» **Exercise requirements**
Any picture among the records should be left out, please; retype the rest exactly.

» **Exercise material**
__________

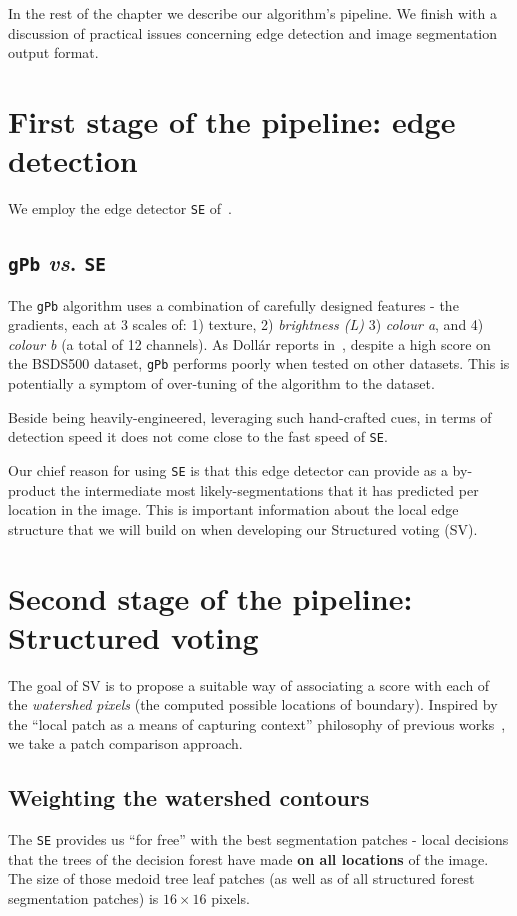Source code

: In the rest of the chapter we describe our algorithm's pipeline. We finish with a discussion of %
practical issues concerning edge detection and image segmentation output format.

\section[First stage of the pipeline: Structured edge]{First stage of the pipeline: edge detection} %
We employ the edge detector {\tt SE} of~\cite{DollarICCV13edges,Dollar2015PAMI}.

\subsection{{\tt gPb} \emph{vs}. {\tt SE}}
The {\tt gPb} algorithm uses a combination of carefully designed features - the gradients, each at 3 scales of: 1) texture, 2) {\it brightness (L)} 3) {\it colour a}, and 4) {\it colour b} (a total of 12 channels). As Doll\'ar reports in~\cite{DollarICCV13edges}, despite a high score on the BSDS500 dataset, {\tt gPb} performs poorly when tested on other datasets. This is potentially a symptom of over-tuning of the algorithm to the dataset.

Beside being heavily-engineered, leveraging such hand-crafted cues, in terms of detection speed it does not come close to the fast speed %
of {\tt SE}.

Our chief reason for using {\tt SE} 
is that this edge detector can provide as a by-product the intermediate most likely-segmentations that it has predicted per location in the image. This is important information about the local edge structure that we will build on when developing our Structured voting (SV).

\section{Second stage of the pipeline: Structured voting}
\label{sec:ch4-SE-SV-UCM_SV_details}
The goal of SV is to propose a suitable way of associating a score with each of the {\it watershed pixels} (the computed possible locations of boundary). Inspired by the ``local patch as a means of capturing context'' philosophy of previous works~\cite{Dollar2006supervised,LimZD13,DollarICCV13edges}, we take a patch comparison approach.

\subsection{Weighting the watershed contours} %
The {\tt SE} provides us ``for free'' with the best segmentation patches - local decisions that the trees of the decision forest have made {\bf on all locations} of the image. The size of those medoid tree leaf patches (as well as of all structured forest segmentation patches) is $16\times 16$ pixels.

__________

» **Response to the task**
Source code

: In the rest of the chapter we describe our algorithm's pipeline. We finish with a discussion of %
practical issues concerning edge detection and image segmentation output format.

\section[First stage of the pipeline: Structured edge]{First stage of the pipeline: edge detection} %
We employ the edge detector {\tt SE} of~\cite{DollarICCV13edges,Dollar2015PAMI}.

\subsection{{\tt gPb} \emph{vs}. {\tt SE}}
The {\tt gPb} algorithm uses a combination of carefully designed features - the gradients, each at 3 scales of: 1) texture, 2) {\it brightness (L)} 3) {\it colour a}, and 4) {\it colour b} (a total of 12 channels). As Doll\'ar reports in~\cite{DollarICCV13edges}, despite a high score on the BSDS500 dataset, {\tt gPb} performs poorly when tested on other datasets. This is potentially a symptom of over-tuning of the algorithm to the dataset.

Beside being heavily-engineered, leveraging such hand-crafted cues, in terms of detection speed it does not come close to the fast speed %
of {\tt SE}.

Our chief reason for using {\tt SE} 
is that this edge detector can provide as a by-product the intermediate most likely-segmentations that it has predicted per location in the image. This is important information about the local edge structure that we will build on when developing our Structured voting (SV).

\section{Second stage of the pipeline: Structured voting}
\label{sec:ch4-SE-SV-UCM_SV_details}
The goal of SV is to propose a suitable way of associating a score with each of the {\it watershed pixels} (the computed possible locations of boundary). Inspired by the ``local patch as a means of capturing context'' philosophy of previous works~\cite{Dollar2006supervised,LimZD13,DollarICCV13edges}, we take a patch comparison approach.

\subsection{Weighting the watershed contours} %
The {\tt SE} provides us ``for free'' with the best segmentation patches - local decisions that the trees of the decision forest have made {\bf on all locations} of the image. The size of those medoid tree leaf patches (as well as of all structured forest segmentation patches) is $16\times 16$ pixels.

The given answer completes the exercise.